> **TASK TO COMPLETE**: Reproduce the full set of records verbatim.

-- DATA IN THIS EXERCISE follows --

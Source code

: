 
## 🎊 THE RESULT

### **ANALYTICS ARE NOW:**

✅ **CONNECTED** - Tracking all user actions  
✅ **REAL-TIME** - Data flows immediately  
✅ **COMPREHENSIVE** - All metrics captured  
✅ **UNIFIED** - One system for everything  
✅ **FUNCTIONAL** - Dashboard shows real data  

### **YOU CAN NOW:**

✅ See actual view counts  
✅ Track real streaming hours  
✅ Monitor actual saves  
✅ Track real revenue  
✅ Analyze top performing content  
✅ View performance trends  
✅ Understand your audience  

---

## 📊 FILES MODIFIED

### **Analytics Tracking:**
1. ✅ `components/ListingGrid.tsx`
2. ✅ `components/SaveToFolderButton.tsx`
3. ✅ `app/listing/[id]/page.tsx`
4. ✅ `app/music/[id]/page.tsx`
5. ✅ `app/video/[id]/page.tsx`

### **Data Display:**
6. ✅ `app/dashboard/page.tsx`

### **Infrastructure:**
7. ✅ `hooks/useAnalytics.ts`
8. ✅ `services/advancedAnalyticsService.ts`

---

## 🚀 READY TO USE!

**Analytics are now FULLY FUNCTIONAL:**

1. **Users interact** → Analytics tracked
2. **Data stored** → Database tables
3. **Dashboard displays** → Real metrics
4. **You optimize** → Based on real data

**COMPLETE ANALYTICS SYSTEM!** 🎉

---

-- DATA IN THIS EXERCISE concluded --

> **RESPONSE TO THE TASK**:
Source code

: 
## 🎊 THE RESULT

### **ANALYTICS ARE NOW:**

✅ **CONNECTED** - Tracking all user actions  
✅ **REAL-TIME** - Data flows immediately  
✅ **COMPREHENSIVE** - All metrics captured  
✅ **UNIFIED** - One system for everything  
✅ **FUNCTIONAL** - Dashboard shows real data  

### **YOU CAN NOW:**

✅ See actual view counts  
✅ Track real streaming hours  
✅ Monitor actual saves  
✅ Track real revenue  
✅ Analyze top performing content  
✅ View performance trends  
✅ Understand your audience  

---

## 📊 FILES MODIFIED

### **Analytics Tracking:**
1. ✅ `components/ListingGrid.tsx`
2. ✅ `components/SaveToFolderButton.tsx`
3. ✅ `app/listing/[id]/page.tsx`
4. ✅ `app/music/[id]/page.tsx`
5. ✅ `app/video/[id]/page.tsx`

### **Data Display:**
6. ✅ `app/dashboard/page.tsx`

### **Infrastructure:**
7. ✅ `hooks/useAnalytics.ts`
8. ✅ `services/advancedAnalyticsService.ts`

---

## 🚀 READY TO USE!

**Analytics are now FULLY FUNCTIONAL:**

1. **Users interact** → Analytics tracked
2. **Data stored** → Database tables
3. **Dashboard displays** → Real metrics
4. **You optimize** → Based on real data

**COMPLETE ANALYTICS SYSTEM!** 🎉

---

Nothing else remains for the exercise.